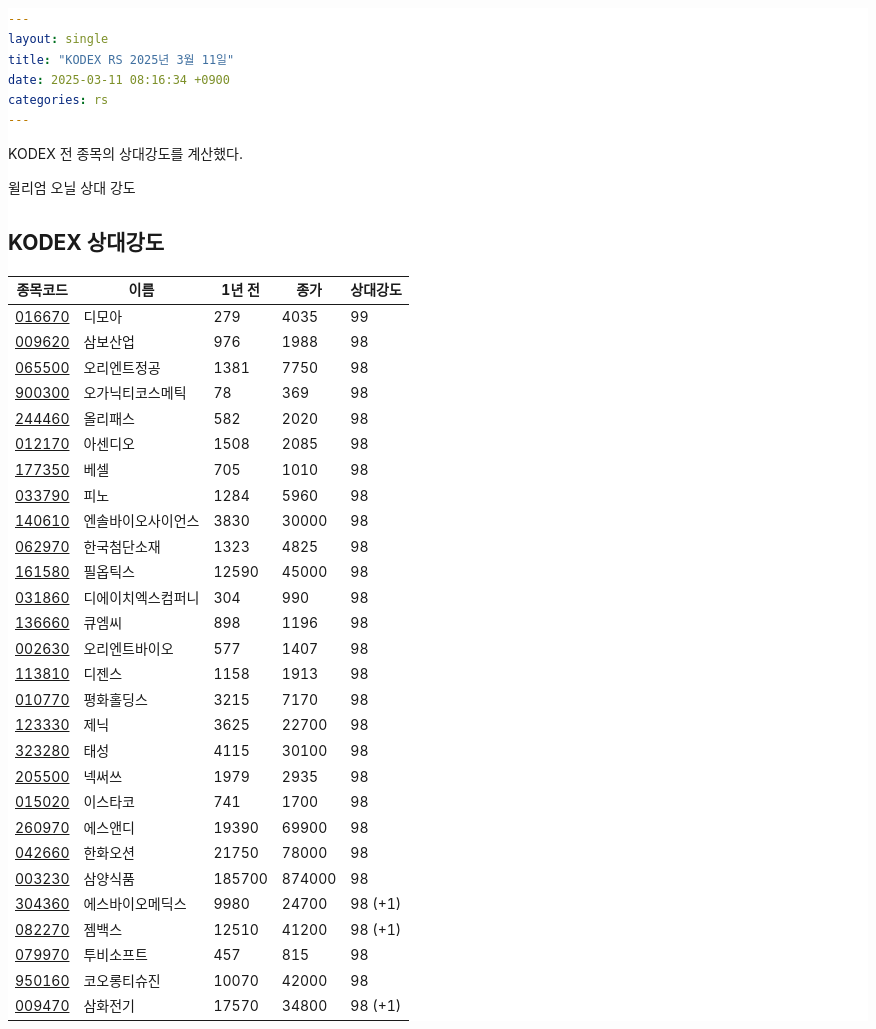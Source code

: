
 ```yaml
---
layout: single
title: "KODEX RS 2025년 3월 11일"
date: 2025-03-11 08:16:34 +0900
categories: rs
---
```

KODEX 전 종목의 상대강도를 계산했다.

윌리엄 오닐 상대 강도

## KODEX 상대강도

|종목코드|이름|1년 전|종가|상대강도|
|------|---|-----|--|------|
|[016670](https://finance.daum.net/quotes/A016670)|디모아|279|4035|99 |
|[009620](https://finance.daum.net/quotes/A009620)|삼보산업|976|1988|98 |
|[065500](https://finance.daum.net/quotes/A065500)|오리엔트정공|1381|7750|98 |
|[900300](https://finance.daum.net/quotes/A900300)|오가닉티코스메틱|78|369|98 |
|[244460](https://finance.daum.net/quotes/A244460)|올리패스|582|2020|98 |
|[012170](https://finance.daum.net/quotes/A012170)|아센디오|1508|2085|98 |
|[177350](https://finance.daum.net/quotes/A177350)|베셀|705|1010|98 |
|[033790](https://finance.daum.net/quotes/A033790)|피노|1284|5960|98 |
|[140610](https://finance.daum.net/quotes/A140610)|엔솔바이오사이언스|3830|30000|98 |
|[062970](https://finance.daum.net/quotes/A062970)|한국첨단소재|1323|4825|98 |
|[161580](https://finance.daum.net/quotes/A161580)|필옵틱스|12590|45000|98 |
|[031860](https://finance.daum.net/quotes/A031860)|디에이치엑스컴퍼니|304|990|98 |
|[136660](https://finance.daum.net/quotes/A136660)|큐엠씨|898|1196|98 |
|[002630](https://finance.daum.net/quotes/A002630)|오리엔트바이오|577|1407|98 |
|[113810](https://finance.daum.net/quotes/A113810)|디젠스|1158|1913|98 |
|[010770](https://finance.daum.net/quotes/A010770)|평화홀딩스|3215|7170|98 |
|[123330](https://finance.daum.net/quotes/A123330)|제닉|3625|22700|98 |
|[323280](https://finance.daum.net/quotes/A323280)|태성|4115|30100|98 |
|[205500](https://finance.daum.net/quotes/A205500)|넥써쓰|1979|2935|98 |
|[015020](https://finance.daum.net/quotes/A015020)|이스타코|741|1700|98 |
|[260970](https://finance.daum.net/quotes/A260970)|에스앤디|19390|69900|98 |
|[042660](https://finance.daum.net/quotes/A042660)|한화오션|21750|78000|98 |
|[003230](https://finance.daum.net/quotes/A003230)|삼양식품|185700|874000|98 |
|[304360](https://finance.daum.net/quotes/A304360)|에스바이오메딕스|9980|24700|98 (+1)|
|[082270](https://finance.daum.net/quotes/A082270)|젬백스|12510|41200|98 (+1)|
|[079970](https://finance.daum.net/quotes/A079970)|투비소프트|457|815|98 |
|[950160](https://finance.daum.net/quotes/A950160)|코오롱티슈진|10070|42000|98 |
|[009470](https://finance.daum.net/quotes/A009470)|삼화전기|17570|34800|98 (+1)|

※ ※ ※

TASK REQUIREMENTS: The expected answer is the listing above, duplicated exactly, with its pictures removed.

RESULT FOR THIS EXERCISE:
Source code

:
 ```yaml
---
layout: single
title: "KODEX RS 2025년 3월 11일"
date: 2025-03-11 08:16:34 +0900
categories: rs
---
```

KODEX 전 종목의 상대강도를 계산했다.

윌리엄 오닐 상대 강도

## KODEX 상대강도

|종목코드|이름|1년 전|종가|상대강도|
|------|---|-----|--|------|
|[016670](https://finance.daum.net/quotes/A016670)|디모아|279|4035|99 |
|[009620](https://finance.daum.net/quotes/A009620)|삼보산업|976|1988|98 |
|[065500](https://finance.daum.net/quotes/A065500)|오리엔트정공|1381|7750|98 |
|[900300](https://finance.daum.net/quotes/A900300)|오가닉티코스메틱|78|369|98 |
|[244460](https://finance.daum.net/quotes/A244460)|올리패스|582|2020|98 |
|[012170](https://finance.daum.net/quotes/A012170)|아센디오|1508|2085|98 |
|[177350](https://finance.daum.net/quotes/A177350)|베셀|705|1010|98 |
|[033790](https://finance.daum.net/quotes/A033790)|피노|1284|5960|98 |
|[140610](https://finance.daum.net/quotes/A140610)|엔솔바이오사이언스|3830|30000|98 |
|[062970](https://finance.daum.net/quotes/A062970)|한국첨단소재|1323|4825|98 |
|[161580](https://finance.daum.net/quotes/A161580)|필옵틱스|12590|45000|98 |
|[031860](https://finance.daum.net/quotes/A031860)|디에이치엑스컴퍼니|304|990|98 |
|[136660](https://finance.daum.net/quotes/A136660)|큐엠씨|898|1196|98 |
|[002630](https://finance.daum.net/quotes/A002630)|오리엔트바이오|577|1407|98 |
|[113810](https://finance.daum.net/quotes/A113810)|디젠스|1158|1913|98 |
|[010770](https://finance.daum.net/quotes/A010770)|평화홀딩스|3215|7170|98 |
|[123330](https://finance.daum.net/quotes/A123330)|제닉|3625|22700|98 |
|[323280](https://finance.daum.net/quotes/A323280)|태성|4115|30100|98 |
|[205500](https://finance.daum.net/quotes/A205500)|넥써쓰|1979|2935|98 |
|[015020](https://finance.daum.net/quotes/A015020)|이스타코|741|1700|98 |
|[260970](https://finance.daum.net/quotes/A260970)|에스앤디|19390|69900|98 |
|[042660](https://finance.daum.net/quotes/A042660)|한화오션|21750|78000|98 |
|[003230](https://finance.daum.net/quotes/A003230)|삼양식품|185700|874000|98 |
|[304360](https://finance.daum.net/quotes/A304360)|에스바이오메딕스|9980|24700|98 (+1)|
|[082270](https://finance.daum.net/quotes/A082270)|젬백스|12510|41200|98 (+1)|
|[079970](https://finance.daum.net/quotes/A079970)|투비소프트|457|815|98 |
|[950160](https://finance.daum.net/quotes/A950160)|코오롱티슈진|10070|42000|98 |
|[009470](https://finance.daum.net/quotes/A009470)|삼화전기|17570|34800|98 (+1)|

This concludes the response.